=== RECORDS FOR THIS EXERCISE ===

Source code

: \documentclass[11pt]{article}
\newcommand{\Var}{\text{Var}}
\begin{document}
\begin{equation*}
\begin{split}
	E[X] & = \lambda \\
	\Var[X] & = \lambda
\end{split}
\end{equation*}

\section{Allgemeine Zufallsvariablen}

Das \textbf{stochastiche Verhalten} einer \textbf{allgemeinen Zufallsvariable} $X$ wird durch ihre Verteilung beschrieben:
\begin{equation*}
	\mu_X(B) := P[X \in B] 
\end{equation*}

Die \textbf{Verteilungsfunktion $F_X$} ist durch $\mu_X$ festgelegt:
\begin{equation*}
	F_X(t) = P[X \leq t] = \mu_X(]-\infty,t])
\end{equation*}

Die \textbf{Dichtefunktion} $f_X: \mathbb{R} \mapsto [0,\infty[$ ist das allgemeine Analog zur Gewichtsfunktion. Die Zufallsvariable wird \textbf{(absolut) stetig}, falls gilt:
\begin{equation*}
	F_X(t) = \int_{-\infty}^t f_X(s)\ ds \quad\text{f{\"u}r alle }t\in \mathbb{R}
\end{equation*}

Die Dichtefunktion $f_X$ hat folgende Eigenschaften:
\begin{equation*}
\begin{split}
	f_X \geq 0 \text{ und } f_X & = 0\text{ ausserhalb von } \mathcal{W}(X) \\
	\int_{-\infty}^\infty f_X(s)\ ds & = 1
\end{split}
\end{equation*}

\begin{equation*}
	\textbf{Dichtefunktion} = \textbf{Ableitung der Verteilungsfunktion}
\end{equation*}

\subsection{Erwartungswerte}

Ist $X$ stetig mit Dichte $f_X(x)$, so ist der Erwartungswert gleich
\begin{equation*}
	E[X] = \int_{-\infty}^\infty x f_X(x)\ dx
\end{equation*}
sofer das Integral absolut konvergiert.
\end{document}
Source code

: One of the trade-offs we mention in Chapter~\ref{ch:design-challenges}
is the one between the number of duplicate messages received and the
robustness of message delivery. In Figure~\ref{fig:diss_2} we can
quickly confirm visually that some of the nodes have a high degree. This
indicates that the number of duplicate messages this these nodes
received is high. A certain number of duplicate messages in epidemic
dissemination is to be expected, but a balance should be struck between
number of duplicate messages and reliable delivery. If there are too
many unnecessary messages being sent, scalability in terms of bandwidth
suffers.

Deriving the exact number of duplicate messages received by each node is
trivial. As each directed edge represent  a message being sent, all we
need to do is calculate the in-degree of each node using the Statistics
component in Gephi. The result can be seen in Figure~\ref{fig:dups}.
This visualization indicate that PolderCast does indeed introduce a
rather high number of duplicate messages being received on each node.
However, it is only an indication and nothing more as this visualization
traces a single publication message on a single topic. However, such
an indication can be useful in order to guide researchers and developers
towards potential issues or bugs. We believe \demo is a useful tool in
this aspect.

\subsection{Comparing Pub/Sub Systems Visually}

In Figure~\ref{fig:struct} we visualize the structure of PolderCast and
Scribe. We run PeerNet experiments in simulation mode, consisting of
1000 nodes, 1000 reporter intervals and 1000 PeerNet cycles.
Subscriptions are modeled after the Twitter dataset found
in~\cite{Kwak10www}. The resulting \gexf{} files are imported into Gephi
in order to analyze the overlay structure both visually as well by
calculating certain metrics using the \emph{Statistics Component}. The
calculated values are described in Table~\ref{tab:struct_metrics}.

=== WORK TO COMPLETE ===
Word for word, copy all of the listing above.

=== OUTPUT OF THE EXERCISE ===
Source code

: \documentclass[11pt]{article}
\newcommand{\Var}{\text{Var}}
\begin{document}
\begin{equation*}
\begin{split}
	E[X] & = \lambda \\
	\Var[X] & = \lambda
\end{split}
\end{equation*}

\section{Allgemeine Zufallsvariablen}

Das \textbf{stochastiche Verhalten} einer \textbf{allgemeinen Zufallsvariable} $X$ wird durch ihre Verteilung beschrieben:
\begin{equation*}
	\mu_X(B) := P[X \in B] 
\end{equation*}

Die \textbf{Verteilungsfunktion $F_X$} ist durch $\mu_X$ festgelegt:
\begin{equation*}
	F_X(t) = P[X \leq t] = \mu_X(]-\infty,t])
\end{equation*}

Die \textbf{Dichtefunktion} $f_X: \mathbb{R} \mapsto [0,\infty[$ ist das allgemeine Analog zur Gewichtsfunktion. Die Zufallsvariable wird \textbf{(absolut) stetig}, falls gilt:
\begin{equation*}
	F_X(t) = \int_{-\infty}^t f_X(s)\ ds \quad\text{f{\"u}r alle }t\in \mathbb{R}
\end{equation*}

Die Dichtefunktion $f_X$ hat folgende Eigenschaften:
\begin{equation*}
\begin{split}
	f_X \geq 0 \text{ und } f_X & = 0\text{ ausserhalb von } \mathcal{W}(X) \\
	\int_{-\infty}^\infty f_X(s)\ ds & = 1
\end{split}
\end{equation*}

\begin{equation*}
	\textbf{Dichtefunktion} = \textbf{Ableitung der Verteilungsfunktion}
\end{equation*}

\subsection{Erwartungswerte}

Ist $X$ stetig mit Dichte $f_X(x)$, so ist der Erwartungswert gleich
\begin{equation*}
	E[X] = \int_{-\infty}^\infty x f_X(x)\ dx
\end{equation*}
sofer das Integral absolut konvergiert.
\end{document}
Source code

: One of the trade-offs we mention in Chapter~\ref{ch:design-challenges}
is the one between the number of duplicate messages received and the
robustness of message delivery. In Figure~\ref{fig:diss_2} we can
quickly confirm visually that some of the nodes have a high degree. This
indicates that the number of duplicate messages this these nodes
received is high. A certain number of duplicate messages in epidemic
dissemination is to be expected, but a balance should be struck between
number of duplicate messages and reliable delivery. If there are too
many unnecessary messages being sent, scalability in terms of bandwidth
suffers.

Deriving the exact number of duplicate messages received by each node is
trivial. As each directed edge represent  a message being sent, all we
need to do is calculate the in-degree of each node using the Statistics
component in Gephi. The result can be seen in Figure~\ref{fig:dups}.
This visualization indicate that PolderCast does indeed introduce a
rather high number of duplicate messages being received on each node.
However, it is only an indication and nothing more as this visualization
traces a single publication message on a single topic. However, such
an indication can be useful in order to guide researchers and developers
towards potential issues or bugs. We believe \demo is a useful tool in
this aspect.

\subsection{Comparing Pub/Sub Systems Visually}

In Figure~\ref{fig:struct} we visualize the structure of PolderCast and
Scribe. We run PeerNet experiments in simulation mode, consisting of
1000 nodes, 1000 reporter intervals and 1000 PeerNet cycles.
Subscriptions are modeled after the Twitter dataset found
in~\cite{Kwak10www}. The resulting \gexf{} files are imported into Gephi
in order to analyze the overlay structure both visually as well by
calculating certain metrics using the \emph{Statistics Component}. The
calculated values are described in Table~\ref{tab:struct_metrics}.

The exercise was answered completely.